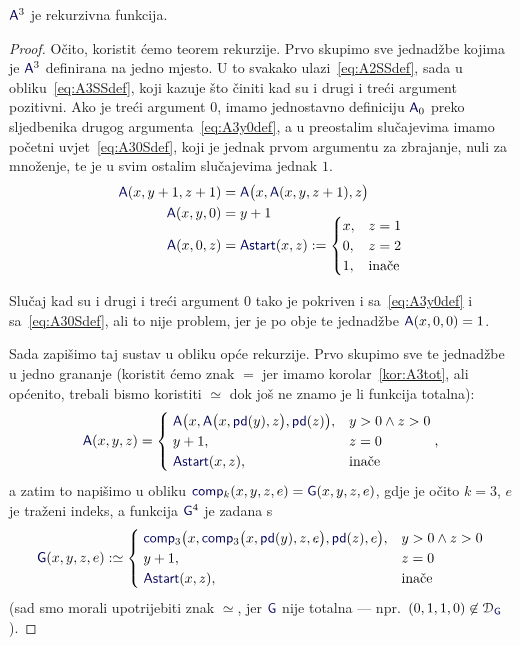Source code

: \begin{propozicija}
    $\f A^3$ je rekurzivna funkcija.
\end{propozicija}
\begin{proof}
Očito, koristit ćemo teorem rekurzije. Prvo skupimo sve jednadžbe kojima je $\f A^3$ definirana na jedno mjesto. U to svakako ulazi~\eqref{eq:A2SSdef}, sada u obliku~\eqref{eq:A3SSdef}, koji kazuje što činiti kad su i drugi i treći argument pozitivni. Ako je treći argument $0$, imamo jednostavno definiciju $\f A_0$ preko sljedbenika drugog argumenta~\eqref{eq:A3y0def}, a u preostalim slučajevima imamo početni uvjet~\eqref{eq:A30Sdef}, koji je jednak prvom argumentu za zbrajanje, nuli za množenje, te je u svim ostalim slučajevima jednak $1$.
\begin{align}
\label{eq:A3SSdef}
    \f A(x,y+1,z+1)&=\f A\bigl(x,\f A(x,y,z+1),z\bigr)\\
\label{eq:A3y0def}
    \f A(x,y,0)&=y+1\\[-3mm]
\label{eq:A30Sdef}
    \f A(x,0,z)&=\f{Astart}(x,z):=\begin{cases}
        x,&z=1\\
        0,&z=2\\
        1,&\text{inače}
    \end{cases}
\end{align}

Slučaj kad su i drugi i treći argument $0$ tako je pokriven i sa~\eqref{eq:A3y0def} i sa~\eqref{eq:A30Sdef}, ali to nije problem, jer je po obje te jednadžbe $\f A(x,0,0)=1$.

Sada zapišimo taj sustav u obliku opće rekurzije. Prvo skupimo sve te jednadžbe u jedno grananje (koristit ćemo znak $=$ jer imamo korolar~\ref{kor:A3tot}, ali općenito, trebali bismo koristiti $\simeq$ dok još ne znamo je li funkcija totalna):
\begin{equation}
    \f A(x,y,z)=\begin{cases}
        \;\f A\bigl(x,\f A\bigl(x,\f{pd}(y),z\bigr),\f{pd}(z)\bigr),&y>0\land z>0\\
        \;y+1,&z=0\\
        \;\f{Astart}(x,z),&\text{inače}
    \end{cases}\text,
\end{equation}
a zatim to napišimo u obliku $\f{comp}_k(x,y,z,e)=\f G(x,y,z,e)$, gdje je očito $k=3$, $e$ je traženi indeks, a funkcija $\f G^4$ je zadana s
\begin{equation}
    \f G(x,y,z,e):\simeq\begin{cases}
        \;\f{comp}_3\bigl(x,\f{comp}_3\bigl(x,\f{pd}(y),z,e\bigr),\f{pd}(z),e\bigr),&y>0\land z>0\\
        \;y+1,&z=0\\
        \;\f{Astart}(x,z),&\text{inače}
    \end{cases}
\end{equation}
(sad smo morali upotrijebiti znak $\simeq$, jer $\f G$ nije totalna --- npr.\ $(0,1,1,0)\not\in\dom{\f G}$).


\end{proof}
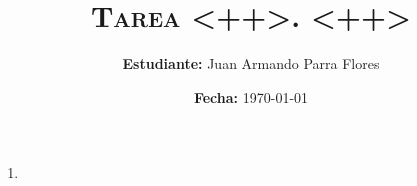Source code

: \documentclass[11pt]{article}
\title{
    \textsc{
        \textbf{Tarea <++>.} <++>
    }
}
\author{
    \textbf{Estudiante:} Juan Armando Parra Flores
}
\date{
    \textbf{Fecha:} \today
}
\begin{document}
    \maketitle

    \begin{enumerate}
        \item
            
            
    \end{enumerate}

\end{document}
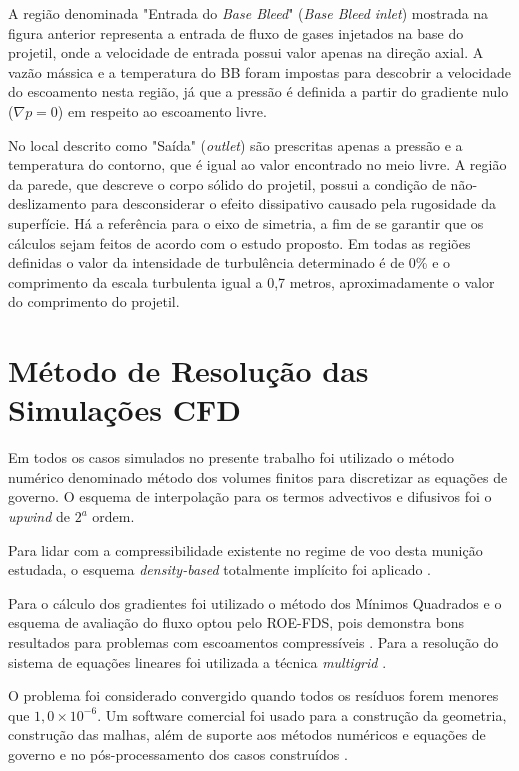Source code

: A região denominada "Entrada do \textit{Base Bleed}"{} (\textit{Base Bleed inlet}) mostrada na figura anterior representa a entrada de fluxo de gases injetados na base do projetil, onde a velocidade de entrada possui valor apenas na direção axial. A vazão mássica e a temperatura do BB foram impostas para descobrir a velocidade do escoamento nesta região, já que a pressão é definida a partir do gradiente nulo ($\nabla p = 0$) em respeito ao escoamento livre.

No local descrito como "Saída"{} (\textit{outlet}) são prescritas apenas a pressão e a temperatura do contorno, que é igual ao valor encontrado no meio livre. A região da parede, que descreve o corpo sólido do projetil, possui a condição de não-deslizamento para desconsiderar o efeito dissipativo causado pela rugosidade da superfície. Há a referência para o eixo de simetria, a fim de se garantir que os cálculos sejam feitos de acordo com o estudo proposto. Em todas as regiões definidas o valor da intensidade de turbulência determinado é de 0\% e o comprimento da escala turbulenta igual a 0,7 metros, aproximadamente o valor do comprimento do projetil.

\section{Método de Resolução das Simulações CFD}\label{sec:metodo-resolucao-cfd}

Em todos os casos simulados no presente trabalho foi utilizado o método numérico denominado método dos volumes finitos \cite{McDonald1971,MacComarck&Paulay1972} para discretizar as equações de governo. O esquema de interpolação para os termos advectivos e difusivos foi o \textit{upwind} de $2^{a}$ ordem. 

Para lidar com a compressibilidade existente no regime de voo desta munição estudada, o esquema \textit{density-based} totalmente implícito foi aplicado \cite{Weiss1995PreconditioningAT,Weiss1997IMPLICITSO,Weiss1999ImplicitSO}.

Para o cálculo dos gradientes foi utilizado o método dos Mínimos Quadrados e o esquema de avaliação do fluxo optou pelo ROE-FDS, pois demonstra bons resultados para problemas com escoamentos compressíveis \cite{nicolas-perez_accuracy_2017}. Para a resolução do sistema de equações lineares foi utilizada a técnica \textit{multigrid} \cite{Hutchinson1986}.

O problema foi considerado convergido quando todos os resíduos forem menores que $1,0 \times 10^{-6}$. Um software comercial foi usado para a construção da geometria, construção das malhas, além de suporte aos métodos numéricos e equações de governo e no pós-processamento dos casos construídos \cite{fluent2021ansys}.

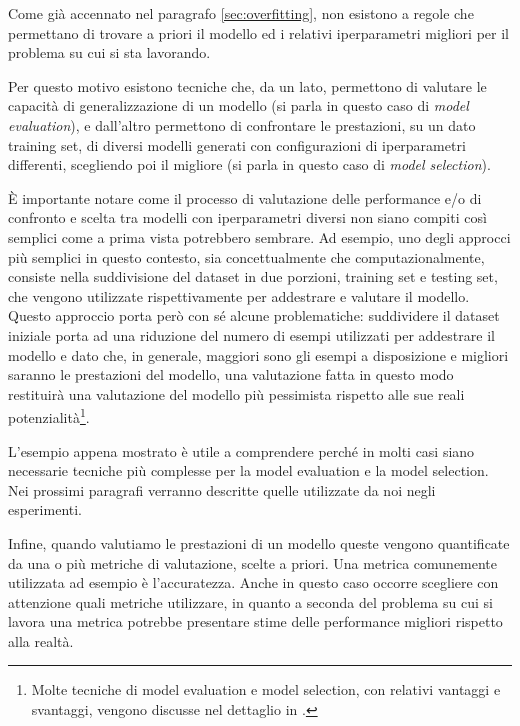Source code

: \documentclass[../../main.tex]{subfiles}
\begin{document}
    Come già accennato nel paragrafo \ref{sec:overfitting}, non esistono a regole che permettano di trovare a priori il modello ed i relativi iperparametri migliori per il problema su cui si sta lavorando.

    Per questo motivo esistono tecniche che, da un lato, permettono di valutare le capacità di generalizzazione di un modello (si parla in questo caso di \textit{model evaluation}), e dall'altro permettono di confrontare le prestazioni, su un dato training set, di diversi modelli generati con configurazioni di iperparametri differenti, scegliendo poi il migliore (si parla in questo caso di \textit{model selection}).
   
    È importante notare come il processo di valutazione delle performance e/o di confronto e scelta tra modelli con iperparametri diversi non siano compiti così semplici come a prima vista potrebbero sembrare. Ad esempio, uno degli approcci più semplici in questo contesto, sia concettualmente che computazionalmente, consiste nella suddivisione del dataset in due porzioni, training set e testing set, che vengono utilizzate rispettivamente per addestrare e valutare il modello.\\
    Questo approccio porta però con sé alcune problematiche: suddividere il dataset iniziale porta ad una riduzione del numero di esempi utilizzati per addestrare il modello e dato che, in generale, maggiori sono gli esempi a disposizione e migliori saranno le prestazioni del modello, una valutazione fatta in questo modo restituirà una valutazione del modello più pessimista rispetto alle sue reali potenzialità\footnote{Molte tecniche di model evaluation e model selection, con relativi vantaggi e svantaggi, vengono discusse nel dettaglio in \cite{raschka2020model}.}.

    L'esempio appena mostrato è utile a comprendere perché in molti casi siano necessarie tecniche più complesse per la model evaluation e la model selection. Nei prossimi paragrafi verranno descritte quelle utilizzate da noi negli esperimenti.

    Infine, quando valutiamo le prestazioni di un modello queste vengono quantificate da una o più metriche di valutazione, scelte a priori. Una metrica comunemente utilizzata ad esempio è l'accuratezza. Anche in questo caso occorre scegliere con attenzione quali metriche utilizzare, in quanto a seconda del problema su cui si lavora una metrica potrebbe presentare stime delle performance migliori rispetto alla realtà.
\end{document}

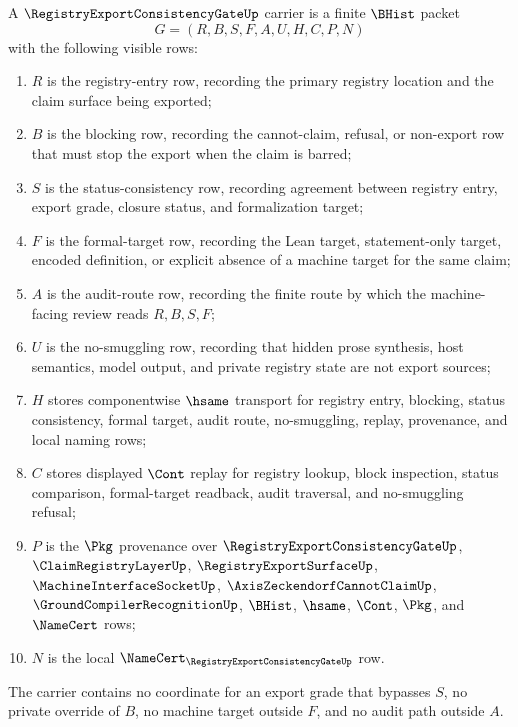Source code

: \begin{definition}
\label{def:registry-export-consistency-gate-carrier}
A $\RegistryExportConsistencyGateUp$ carrier is a finite $\BHist$ packet
$$
G=(R,B,S,F,A,U,H,C,P,N)
$$
with the following visible rows:
\begin{enumerate}
\item $R$ is the registry-entry row, recording the primary registry location and the claim surface being exported;
\item $B$ is the blocking row, recording the cannot-claim, refusal, or non-export row that must stop the export when the claim is barred;
\item $S$ is the status-consistency row, recording agreement between registry entry, export grade, closure status, and formalization target;
\item $F$ is the formal-target row, recording the Lean target, statement-only target, encoded definition, or explicit absence of a machine target for the same claim;
\item $A$ is the audit-route row, recording the finite route by which the machine-facing review reads $R,B,S,F$;
\item $U$ is the no-smuggling row, recording that hidden prose synthesis, host semantics, model output, and private registry state are not export sources;
\item $H$ stores componentwise $\hsame$ transport for registry entry, blocking, status consistency, formal target, audit route, no-smuggling, replay, provenance, and local naming rows;
\item $C$ stores displayed $\Cont$ replay for registry lookup, block inspection, status comparison, formal-target readback, audit traversal, and no-smuggling refusal;
\item $P$ is the $\Pkg$ provenance over $\RegistryExportConsistencyGateUp$, $\ClaimRegistryLayerUp$, $\RegistryExportSurfaceUp$, $\MachineInterfaceSocketUp$, $\AxisZeckendorfCannotClaimUp$, $\GroundCompilerRecognitionUp$, $\BHist$, $\hsame$, $\Cont$, $\Pkg$, and $\NameCert$ rows;
\item $N$ is the local $\NameCert_{\RegistryExportConsistencyGateUp}$ row.
\end{enumerate}
The carrier contains no coordinate for an export grade that bypasses $S$, no private override of $B$, no machine target outside $F$, and no audit path outside $A$.
\end{definition}

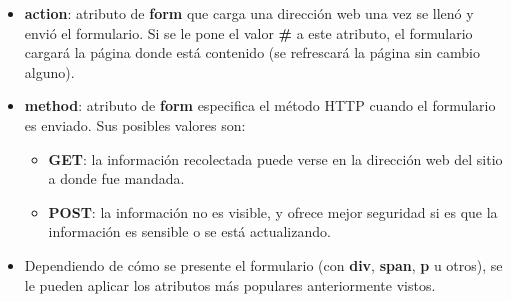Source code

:\begin{itemize}
    \item \textbf{action}: atributo de \textbf{form} que carga una dirección web una vez se llenó y envió el formulario. Si se le pone el valor \textbf{\#} a este atributo, el formulario cargará la página donde está contenido (se refrescará la página sin cambio alguno).
    \item \textbf{method}: atributo de \textbf{form} especifica el método HTTP cuando el formulario es enviado. Sus posibles valores son:
    \begin{itemize}
        \item \textbf{GET}: la información recolectada puede verse en la dirección web del sitio a donde fue mandada.
        \item \textbf{POST}: la información no es visible, y ofrece mejor seguridad si es que la información es sensible o se está actualizando.
    \end{itemize}
    \item Dependiendo de cómo se presente el formulario (con \textbf{div}, \textbf{span}, \textbf{p} u otros), se le pueden aplicar los atributos más populares anteriormente vistos.
\end{itemize}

* **Directions**
Only lines with the word "nije" belong in the answer; copy each of them from the material above.

* **Result for this exercise**
Slučaj kad su i drugi i treći argument $0$ tako je pokriven i sa~\eqref{eq:A3y0def} i sa~\eqref{eq:A30Sdef}, ali to nije problem, jer je po obje te jednadžbe $\f A(x,0,0)=1$.
(sad smo morali upotrijebiti znak $\simeq$, jer $\f G$ nije totalna --- npr.\ $(0,1,1,0)\not\in\dom{\f G}$).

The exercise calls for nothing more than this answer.